Today, our generous corps of volunteers put in countless hours sharing their personal expertise so that CODE can deliver its desperately needed and highly valued literacy programs around the world and among Canada’s First Nations, Inuit and Métis communities. The ways in which our volunteers support our work ranges greatly — from leading writing and illustration workshops and teacher training sessions overseas to giving us a helping hand with our special donor mailings and photo archiving at CODE Headquarters, in Ottawa. Our dedicated Board members (former and current) are "on board" too — performing outreach to raise profile and funds for CODE with events like Chris Bredt's Summit for Literacy Kili Climb, and the CODE Read Africa Ball. CODE on Campus’ students “adopt a library” bake sales and CBC’s Shelagh Rogers “giving voice” to CODE’s annual Burt Awards for First Nations, Inuit and Métis Literature are all shining examples of the passion and dedication of CODE’s wonderful volunteers.

Jacqueline Guest

Jacqueline Guest
CODE expert-volunteer
Award-winning children's and young adult author

Dr. Alison Preece

Dr. Alison Preece
CODE expert-volunteer
Professor Emerita, Faculty of Education, University of Victoria

Shelagh Rogers

Shelagh Rogers (credit: UVic Photo Services)
CODE Burt Award volunteer
CBC host and producer, Chancellor of the University of Victoria

Dr. Angela Ward

Dr. Angela Ward
CODE expert-volunteer
Professor Emerita at University of Saskatchewan

Rick Wilks

Rick Wilks
CODE expert-volunteer
President/Co-Founder of Annick Press, Toronto

Peggy Chivers-Wilson

Peggy Chivers-Wilson
CODE office volunteer
Artist and Art Teacher, Ottawa

The people on “team CODE” come from all walks of life and span across generations but they are all united in their dedication to CODE and the belief in the transformative power of education. Thank you so much for all that you do to help CODE as we work together to rewrite the story for global literacy.
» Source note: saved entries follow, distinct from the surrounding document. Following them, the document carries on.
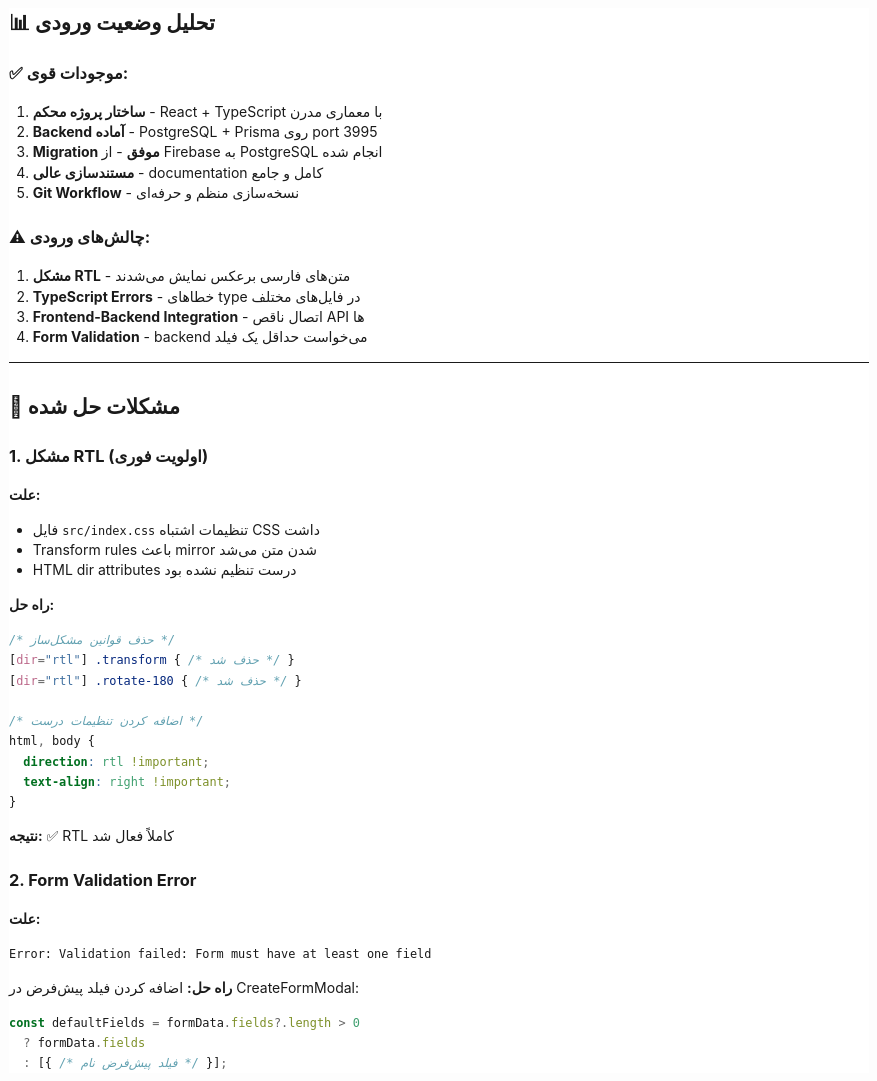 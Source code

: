 
## 📊 **تحلیل وضعیت ورودی**

### **✅ موجودات قوی:**
1. **ساختار پروژه محکم** - React + TypeScript با معماری مدرن
2. **Backend آماده** - PostgreSQL + Prisma روی port 3995
3. **Migration موفق** - از Firebase به PostgreSQL انجام شده
4. **مستندسازی عالی** - documentation کامل و جامع
5. **Git Workflow** - نسخه‌سازی منظم و حرفه‌ای

### **⚠️ چالش‌های ورودی:**
1. **مشکل RTL** - متن‌های فارسی برعکس نمایش می‌شدند
2. **TypeScript Errors** - خطاهای type در فایل‌های مختلف
3. **Frontend-Backend Integration** - اتصال ناقص API ها
4. **Form Validation** - backend می‌خواست حداقل یک فیلد

---

## 🔧 **مشکلات حل شده**

### **1. مشکل RTL (اولویت فوری)**

**علت:**
- فایل `src/index.css` تنظیمات اشتباه CSS داشت
- Transform rules باعث mirror شدن متن می‌شد
- HTML dir attributes درست تنظیم نشده بود

**راه حل:**
```css
/* حذف قوانین مشکل‌ساز */
[dir="rtl"] .transform { /* حذف شد */ }
[dir="rtl"] .rotate-180 { /* حذف شد */ }

/* اضافه کردن تنظیمات درست */
html, body {
  direction: rtl !important;
  text-align: right !important;
}
```

**نتیجه:** ✅ RTL کاملاً فعال شد

### **2. Form Validation Error**

**علت:**
```
Error: Validation failed: Form must have at least one field
```

**راه حل:**
اضافه کردن فیلد پیش‌فرض در CreateFormModal:
```typescript
const defaultFields = formData.fields?.length > 0 
  ? formData.fields 
  : [{ /* فیلد پیش‌فرض نام */ }];
```
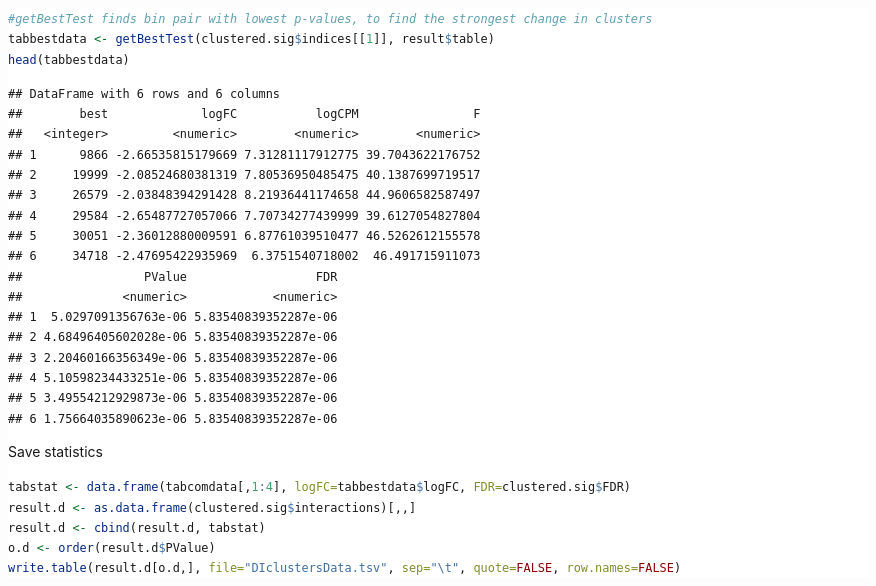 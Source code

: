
 ```r
#getBestTest finds bin pair with lowest p-values, to find the strongest change in clusters
tabbestdata <- getBestTest(clustered.sig$indices[[1]], result$table)
head(tabbestdata)
```

```
## DataFrame with 6 rows and 6 columns
##        best             logFC           logCPM                F
##   <integer>         <numeric>        <numeric>        <numeric>
## 1      9866 -2.66535815179669 7.31281117912775 39.7043622176752
## 2     19999 -2.08524680381319 7.80536950485475 40.1387699719517
## 3     26579 -2.03848394291428 8.21936441174658 44.9606582587497
## 4     29584 -2.65487727057066 7.70734277439999 39.6127054827804
## 5     30051 -2.36012880009591 6.87761039510477 46.5262612155578
## 6     34718 -2.47695422935969  6.3751540718002  46.491715911073
##                 PValue                  FDR
##              <numeric>            <numeric>
## 1  5.0297091356763e-06 5.83540839352287e-06
## 2 4.68496405602028e-06 5.83540839352287e-06
## 3 2.20460166356349e-06 5.83540839352287e-06
## 4 5.10598234433251e-06 5.83540839352287e-06
## 5 3.49554212929873e-06 5.83540839352287e-06
## 6 1.75664035890623e-06 5.83540839352287e-06
```
  
Save statistics

```r
tabstat <- data.frame(tabcomdata[,1:4], logFC=tabbestdata$logFC, FDR=clustered.sig$FDR)
result.d <- as.data.frame(clustered.sig$interactions)[,,]
result.d <- cbind(result.d, tabstat)
o.d <- order(result.d$PValue)
write.table(result.d[o.d,], file="DIclustersData.tsv", sep="\t", quote=FALSE, row.names=FALSE)
```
"I volunteer for CODE because I respect what CODE stands for, and its impressive track record of accomplishments and contributions. Of utmost importance for me is that the goal to forge genuinely collaborative partnerships, responsive to community needs and wishes, which build - and build on - local strengths, is taken seriously. Trip after trip my experiences with teachers and writers in Liberia and Tanzania have shown me this is so - and how much of a difference CODE’s efforts make. Good, locally created books where there were no books; teachers confident they can engage students with questions, ideas, learning strategies; students responding to materials worthy of their potential. I volunteer because I learn so much. I volunteer because book by book, classroom by classroom, it helps make things better."
— Dr. Alison Preece, CODE expert-volunteer

"It is a profound joy to volunteer with CODE and to be a small part of the great work they are doing. The CODE Burt Award for First Nations, Inuit and Metis Literature for young people has created a legacy where Indigenous children and young adults see themselves in the story. I am so pleased to have hosted the awards event since its inception. Witnessing young readers meeting authors is nothing short of thrilling! Thank you, CODE, for your amazing leadership in sharing great stories of every kind."
— Shelagh Rogers, CODE Burt Award volunteer

"Volunteering with CODE over many years has provided me unique and enlightening opportunities to share my expertise with and to learn from my African colleagues.  My international work is one of the best forms of professional development I can imagine. It keeps me grounded in the realities of the important work teachers do each day in schools around the globe and challenges me to be a teacher educator who truly makes a difference in the lives of teachers and children."
— Dr. Pamela Winsor, CODE expert-volunteer

“I am involved with CODE because of the way its programs are structured. Working with in-country partners helps better understand the needs for each community CODE is engaged with, increases the chance to develop local expertise and builds capacity for the future. The comprehensive readership approach developed by CODE which consists of providing good, relevant and accessible books in addition to teacher training is another reason I support CODE.”